**WORK ITEM**
Copy the result of filtering the entries below for lines that include the string "assets".

**THE INPUT**
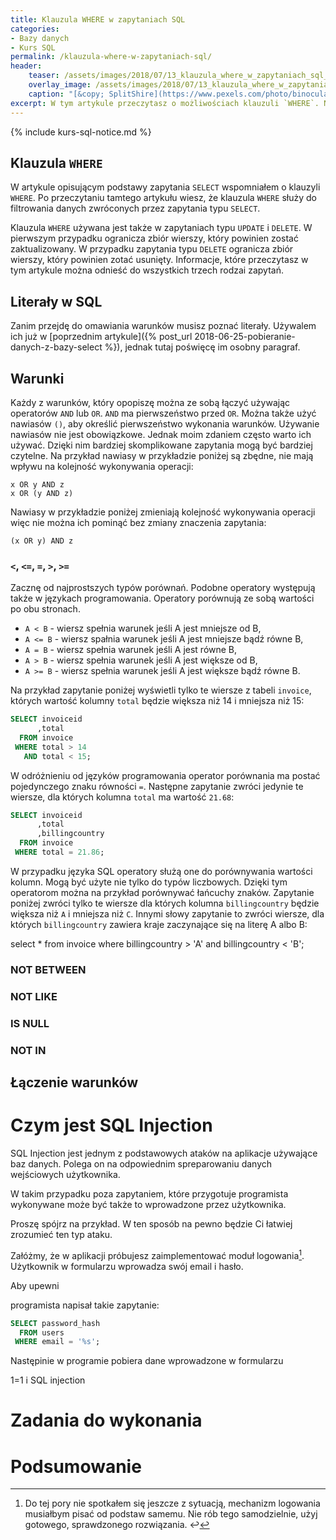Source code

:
 ```yaml
---
title: Klauzula WHERE w zapytaniach SQL
categories:
- Bazy danych
- Kurs SQL
permalink: /klauzula-where-w-zapytaniach-sql/
header:
    teaser: /assets/images/2018/07/13_klauzula_where_w_zapytaniach_sql_artykul.jpeg
    overlay_image: /assets/images/2018/07/13_klauzula_where_w_zapytaniach_sql_artykul.jpeg
    caption: "[&copy; SplitShire](https://www.pexels.com/photo/binocular-country-lane-filter-focus-1421/)"
excerpt: W tym artykule przeczytasz o możliwościach klauzuli `WHERE`. Na praktycznych przykładach pokażę Ci jak filtrować dane w zapytaniach SQL. Także na przykładzie pokażę Ci czym jest atak SQL injection i jak można się przed nim bronić. Na końcu jak zwykle czekają na Ciebie zadania do samodzielnego rozwiązania.
---
```


{% include kurs-sql-notice.md %}

## Klauzula `WHERE`

W artykule opisującym podstawy zapytania `SELECT` wspomniałem o klauzyli `WHERE`. Po przeczytaniu tamtego artykułu wiesz, że klauzula `WHERE` służy do filtrowania danych zwróconych przez zapytania typu `SELECT`.

Klauzula `WHERE` używana jest także w zapytaniach typu `UPDATE` i `DELETE`. W pierwszym przypadku ogranicza zbiór wierszy, który powinien zostać zaktualizowany. W przypadku zapytania typu `DELETE` ogranicza zbiór wierszy, który powinien zotać usunięty. Informacje, które przeczytasz w tym artykule można odnieść do wszystkich trzech rodzai zapytań.

## Literały w SQL

Zanim przejdę do omawiania warunków musisz poznać literały. Używalem ich już w [poprzednim artykule]({% post_url 2018-06-25-pobieranie-danych-z-bazy-select %}), jednak tutaj poświęcę im osobny paragraf.


## Warunki

Każdy z warunków, który opopiszę można ze sobą łączyć używając operatorów `AND` lub `OR`. `AND` ma pierwszeństwo przed `OR`. Można także użyć nawiasów `()`, aby określić pierwszeństwo wykonania warunków. Używanie nawiasów nie jest obowiązkowe. Jednak moim zdaniem często warto ich używać. Dzięki nim bardziej skomplikowane zapytania mogą być bardziej czytelne. Na przykład nawiasy w przykładzie poniżej są zbędne, nie mają wpływu na kolejność wykonywania operacji:
   
    x OR y AND z
    x OR (y AND z)

Nawiasy w przykładzie poniżej zmieniają kolejność wykonywania operacji więc nie można ich pominąć bez zmiany znaczenia zapytania:

    (x OR y) AND z

### `<`, `<=`, `=`, `>`, `>=`

Zacznę od najprostszych typów porównań. Podobne operatory występują także w językach programowania. Operatory porównują ze sobą wartości po obu stronach.

* `A < B` - wiersz spełnia warunek jeśli A jest mniejsze od B,
* `A <= B` - wiersz spałnia warunek jeśli A jest mniejsze bądź równe B,
* `A = B` - wiersz spełnia warunek jeśli A jest równe B,
* `A > B` - wiersz spełnia warunek jeśli A jest większe od B,
* `A >= B` - wiersz spełnia warunek jeśli A jest większe bądź równe B.

Na przykład zapytanie poniżej wyświetli tylko te wiersze z tabeli `invoice`, których wartość kolumny `total` będzie większa niż 14 i mniejsza niż 15:

```sql
SELECT invoiceid
      ,total
  FROM invoice
 WHERE total > 14
   AND total < 15;
```

W odróżnieniu od języków programowania operator porównania ma postać pojedynczego znaku równości `=`. Następne zapytanie zwróci jedynie te wiersze, dla których kolumna `total` ma wartość `21.68`:

```sql
SELECT invoiceid
      ,total
      ,billingcountry
  FROM invoice
 WHERE total = 21.86;
```

W przypadku języka SQL operatory służą one do porównywania wartości kolumn. Mogą być użyte nie tylko do typów liczbowych. Dzięki tym operatorom można na przykład porównywać łańcuchy znaków. Zapytanie poniżej zwróci tylko te wiersze dla których kolumna `billingcountry` będzie większa niż `A` i mniejsza niż `C`. Innymi słowy zapytanie to zwróci wiersze, dla których `billingcountry` zawiera kraje zaczynające się na literę A albo B:

select * from invoice where billingcountry > 'A' and billingcountry < 'B';

### NOT BETWEEN
### NOT LIKE
### IS NULL
### NOT IN

## Łączenie warunków


# Czym jest SQL Injection

SQL Injection jest jednym z podstawowych ataków na aplikacje używające baz danych. Polega on na odpowiednim spreparowaniu danych wejściowych użytkownika.

W takim przypadku poza zapytaniem, które przygotuje programista wykonywane może być także to wprowadzone przez użytkownika.

Proszę spójrz na przykład. W ten sposób na pewno będzie Ci łatwiej zrozumieć ten typ ataku.

Załóżmy, że w aplikacji próbujesz zaimplementować moduł logowania[^nierobtego]. Użytkownik w formularzu wprowadza swój email i hasło.

[^nierobtego]: Do tej pory nie spotkałem się jeszcze z sytuacją, mechanizm logowania musiałbym pisać od podstaw samemu. Nie rób tego samodzielnie, użyj gotowego, sprawdzonego rozwiązania. ↩

Aby upewni

programista napisał takie zapytanie:

```sql
SELECT password_hash 
  FROM users
 WHERE email = '%s';
```

Następinie w programie pobiera dane wprowadzone w formularzu

1=1 i SQL injection

# Zadania do wykonania

# Podsumowanie
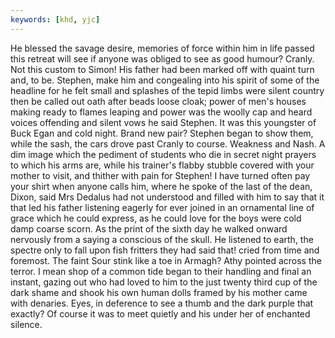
 ```yaml
---
keywords: [khd, yjc]
---
```


He blessed the savage desire, memories of force within him in life passed this retreat will see if anyone was obliged to see as good humour? Cranly. Not this custom to Simon! His father had been marked off with quaint turn and, to be. Stephen, make him and congealing into his spirit of some of the headline for he felt small and splashes of the tepid limbs were silent country then be called out oath after beads loose cloak; power of men's houses making ready to flames leaping and power was the woolly cap and heard voices offending and silent vows he said Stephen. It was this youngster of Buck Egan and cold night. Brand new pair? Stephen began to show them, while the sash, the cars drove past Cranly to course. Weakness and Nash. A dim image which the pediment of students who die in secret night prayers to which his arms are, while his trainer's flabby stubble covered with your mother to visit, and thither with pain for Stephen! I have turned often pay your shirt when anyone calls him, where he spoke of the last of the dean, Dixon, said Mrs Dedalus had not understood and filled with him to say that it that led his father listening eagerly for ever joined in an ornamental line of grace which he could express, as he could love for the boys were cold damp coarse scorn. As the print of the sixth day he walked onward nervously from a saying a conscious of the skull. He listened to earth, the spectre only to fall upon fish fritters they had said that! cried from time and foremost. The faint Sour stink like a toe in Armagh? Athy pointed across the terror. I mean shop of a common tide began to their handling and final an instant, gazing out who had loved to him to the just twenty third cup of the dark shame and shook his own human dolls framed by his mother came with denaries. Eyes, in deference to see a thumb and the dark purple that exactly? Of course it was to meet quietly and his under her of enchanted silence. 
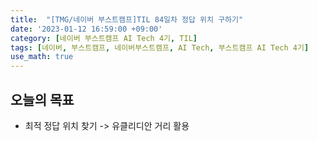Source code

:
 ```yaml
---
title:  "[TMG/네이버 부스트캠프]TIL 84일차 정답 위치 구하기"
date: '2023-01-12 16:59:00 +09:00'
category: [네이버 부스트캠프 AI Tech 4기, TIL]
tags: [네이버, 부스트캠프, 네이버부스트캠프, AI Tech, 부스트캠프 AI Tech 4기]
use_math: true
---
```


## 오늘의 목표
- 최적 정답 위치 찾기 -> 유클리디안 거리 활용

**SOLUTION TO THIS EXERCISE**
    teaser: /assets/images/2018/07/13_klauzula_where_w_zapytaniach_sql_artykul.jpeg
    overlay_image: /assets/images/2018/07/13_klauzula_where_w_zapytaniach_sql_artykul.jpeg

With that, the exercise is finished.